Collected data
┄┄┄┄┄┄┄┄┄┄

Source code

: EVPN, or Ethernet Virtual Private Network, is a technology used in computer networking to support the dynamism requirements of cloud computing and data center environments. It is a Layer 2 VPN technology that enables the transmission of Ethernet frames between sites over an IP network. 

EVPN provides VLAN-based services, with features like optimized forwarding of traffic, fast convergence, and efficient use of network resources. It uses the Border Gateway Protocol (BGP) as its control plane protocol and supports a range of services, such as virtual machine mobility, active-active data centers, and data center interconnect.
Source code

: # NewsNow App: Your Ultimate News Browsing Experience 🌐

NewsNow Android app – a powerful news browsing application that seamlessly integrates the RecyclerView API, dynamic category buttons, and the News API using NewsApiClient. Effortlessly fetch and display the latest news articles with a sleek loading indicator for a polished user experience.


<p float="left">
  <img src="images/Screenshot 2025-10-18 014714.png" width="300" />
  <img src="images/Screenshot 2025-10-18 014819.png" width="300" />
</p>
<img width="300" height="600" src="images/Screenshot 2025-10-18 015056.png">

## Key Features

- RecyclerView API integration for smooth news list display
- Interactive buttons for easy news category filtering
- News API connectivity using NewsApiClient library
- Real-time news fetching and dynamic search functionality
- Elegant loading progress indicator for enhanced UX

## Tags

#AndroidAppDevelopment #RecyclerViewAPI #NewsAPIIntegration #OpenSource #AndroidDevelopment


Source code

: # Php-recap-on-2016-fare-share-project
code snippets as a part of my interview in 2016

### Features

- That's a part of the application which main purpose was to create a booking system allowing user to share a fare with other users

┄┄┄┄┄┄┄┄┄┄

| The problem |
Your output should consist solely of the lines from the beginning of the entries through the line containing "Browsing Experience 🌐", reproduced exactly.

| Written solution |
Source code

: EVPN, or Ethernet Virtual Private Network, is a technology used in computer networking to support the dynamism requirements of cloud computing and data center environments. It is a Layer 2 VPN technology that enables the transmission of Ethernet frames between sites over an IP network. 

EVPN provides VLAN-based services, with features like optimized forwarding of traffic, fast convergence, and efficient use of network resources. It uses the Border Gateway Protocol (BGP) as its control plane protocol and supports a range of services, such as virtual machine mobility, active-active data centers, and data center interconnect.
Source code

: # NewsNow App: Your Ultimate News Browsing Experience 🌐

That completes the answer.